In late February, the Delaware Chancery Court was forced to consider whether or not a corporation could serve as an expert witness in a dispute over the valuation of a business. Although corporations can be considered a legal person under other areas of legal doctrine, the Delaware court decided against extending personhood to corporations for the purpose of expert witness testimony.
Corporation Submits Expert Witness Report
In In re Dole Food Co, Inc. Stockholder Litigation the Delaware Chancery Court was asked to settle a dispute that arose over a valuation of stock between Dole and its controlling shareholder, David Murdock. As part of the stock analysis, Dole was to submit a valuation of its business assets, but did not do so to Murdock’s satisfaction. In response, Murdock hired Stifel, Nicolaus & Company Incorporated to conduct an independent review of Dole’s value and submit an expert witness report to aid the court in its decision.
The expert witness report submitted by Stifel was jointly signed by Stifel executives Seth Ferguson and Michael Securro, two ranking officers in the company. Although Mr. Ferguson claimed primary responsibility for the contents of the report submitted by his company, he maintained that he was not hired as an expert witness to testify during trial and that Stifel was the official expert of record represented by the report. Both Murdock and Ferguson argued Stifel was the expert hired to provide a value assessment of Dole’s assets for purpose of the trial, and the actual humans connected to the report were only connected as agents of Stifel, Nicolaus & Company.
Classifying a corporation as a person is not unheard of in the legal community. Corporations have been considered “people” under campaign finance laws by the Supreme Court, and other arenas of law and economics similarly consider corporations to be treated as a person because of their ability to contribute to, and influence, legal and economic markets. Classifying corporations as people allows the law to regulate and exercise authority over them without the necessity of separate rules. Given the existing legal precedent for treating a corporation as a person, it is not surprising that a party make the attempt to extend the classification to expert witnesses, however, the Delaware Chancery Court declined the invitation and rejected Stifel as a viable expert in Murdock’s shareholder case against Dole.

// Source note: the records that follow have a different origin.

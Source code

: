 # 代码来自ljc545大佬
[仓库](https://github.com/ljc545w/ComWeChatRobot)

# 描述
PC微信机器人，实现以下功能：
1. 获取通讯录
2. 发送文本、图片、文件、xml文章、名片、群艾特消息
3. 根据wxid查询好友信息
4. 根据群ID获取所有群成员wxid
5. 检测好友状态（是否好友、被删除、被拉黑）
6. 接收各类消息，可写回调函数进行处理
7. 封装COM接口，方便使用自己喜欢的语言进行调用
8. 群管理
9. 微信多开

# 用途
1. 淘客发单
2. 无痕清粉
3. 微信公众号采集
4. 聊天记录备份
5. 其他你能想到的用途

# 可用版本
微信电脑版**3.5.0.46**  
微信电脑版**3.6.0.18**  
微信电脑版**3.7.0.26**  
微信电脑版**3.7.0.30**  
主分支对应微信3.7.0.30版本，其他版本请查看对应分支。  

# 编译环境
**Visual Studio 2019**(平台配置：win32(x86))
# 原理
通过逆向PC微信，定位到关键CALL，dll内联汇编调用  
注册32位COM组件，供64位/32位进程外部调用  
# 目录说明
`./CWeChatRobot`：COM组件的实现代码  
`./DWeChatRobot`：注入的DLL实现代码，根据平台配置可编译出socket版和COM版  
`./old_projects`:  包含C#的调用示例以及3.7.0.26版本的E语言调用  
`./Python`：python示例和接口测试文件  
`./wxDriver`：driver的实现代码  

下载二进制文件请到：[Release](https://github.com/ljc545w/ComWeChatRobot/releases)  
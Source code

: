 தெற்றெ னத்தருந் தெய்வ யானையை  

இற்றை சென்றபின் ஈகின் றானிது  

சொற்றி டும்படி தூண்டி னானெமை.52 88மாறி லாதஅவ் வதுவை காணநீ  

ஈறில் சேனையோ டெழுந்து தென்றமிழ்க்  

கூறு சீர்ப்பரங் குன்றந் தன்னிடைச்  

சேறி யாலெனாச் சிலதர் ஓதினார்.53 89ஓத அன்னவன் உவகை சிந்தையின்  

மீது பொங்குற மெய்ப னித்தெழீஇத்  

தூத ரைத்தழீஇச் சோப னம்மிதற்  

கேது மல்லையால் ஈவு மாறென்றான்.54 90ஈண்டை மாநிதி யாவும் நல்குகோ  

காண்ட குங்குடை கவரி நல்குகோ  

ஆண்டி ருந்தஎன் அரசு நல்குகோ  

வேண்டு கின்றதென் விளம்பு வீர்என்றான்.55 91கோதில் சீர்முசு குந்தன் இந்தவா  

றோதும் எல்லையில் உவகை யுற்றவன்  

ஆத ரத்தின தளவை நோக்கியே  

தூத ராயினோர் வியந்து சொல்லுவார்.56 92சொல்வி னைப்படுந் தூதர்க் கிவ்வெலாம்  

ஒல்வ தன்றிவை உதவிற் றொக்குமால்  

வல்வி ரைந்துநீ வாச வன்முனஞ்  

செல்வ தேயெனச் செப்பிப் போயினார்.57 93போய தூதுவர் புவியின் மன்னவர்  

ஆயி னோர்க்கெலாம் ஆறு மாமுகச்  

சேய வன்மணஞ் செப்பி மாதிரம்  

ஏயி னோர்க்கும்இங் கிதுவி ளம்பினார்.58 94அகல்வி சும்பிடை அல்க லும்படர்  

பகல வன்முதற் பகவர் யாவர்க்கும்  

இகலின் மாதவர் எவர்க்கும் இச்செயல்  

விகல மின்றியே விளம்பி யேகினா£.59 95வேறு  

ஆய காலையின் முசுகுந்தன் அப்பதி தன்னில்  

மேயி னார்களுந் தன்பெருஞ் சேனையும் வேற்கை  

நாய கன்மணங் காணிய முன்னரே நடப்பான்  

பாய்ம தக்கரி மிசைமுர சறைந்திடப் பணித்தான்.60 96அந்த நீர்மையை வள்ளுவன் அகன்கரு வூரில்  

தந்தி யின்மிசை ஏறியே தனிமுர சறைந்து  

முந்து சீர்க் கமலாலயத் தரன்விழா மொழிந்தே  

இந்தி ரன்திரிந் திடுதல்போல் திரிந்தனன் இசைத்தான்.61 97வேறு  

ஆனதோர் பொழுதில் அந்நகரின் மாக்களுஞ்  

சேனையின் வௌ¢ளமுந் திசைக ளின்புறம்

Delaware Court Rules Corporations Cannot be Expert Witnesses
The Delaware Court acknowledged that corporations are often treated as “people” for legal and economic persons, but made an important distinction in the case of expert witnesses because all witnesses are required to testify from personal knowledge. Further, any witness, including experts, must be able to take an oath or make affirmation to testify truthfully, have memory refreshed if need be, and either hear, or be sequestered from, the testimony of other witnesses. Emphasizing this point, the Court wrote, “Lacking a voice, a corporation cannot testify. Lacking ears, it cannot hear. Lacking a mind, it cannot have personal knowledge or a memory to be refreshed. Lacking a conscience, it cannot take an oath or provide an affirmation.” Given this “incorporeal nature” of corporations, they cannot on its own do any of the things that witnesses are required to do.
The Court went on to point out that beyond failing to satisfy the requirements of witnesses in general, corporations also fall short of the standards required of expert witnesses. According to the rule of evidence guiding expert witness requirements, an expert must be able to perceive facts and data, and to be qualified by “knowledge, skill, experience, training, or education.” The Court stated that corporations can have attributes or culture, they cannot gain knowledge or acquire skills. Nor can corporations interpret data or address problems with its analysis while questioned on the stand.
The Court acknowledged that agents for a corporation, such as Mr. Ferguson for Stifel, can bind corporations and be called to testify on behalf of a corporation, the inability of a business to satisfy the human elements required of an expert witness ultimately led to the decision that Stifel could not testify. The Court concluded by allowing Mr. Ferguson to serve as the expert witness instead of Stifel, but would not allow the corporation to be the expert in the case.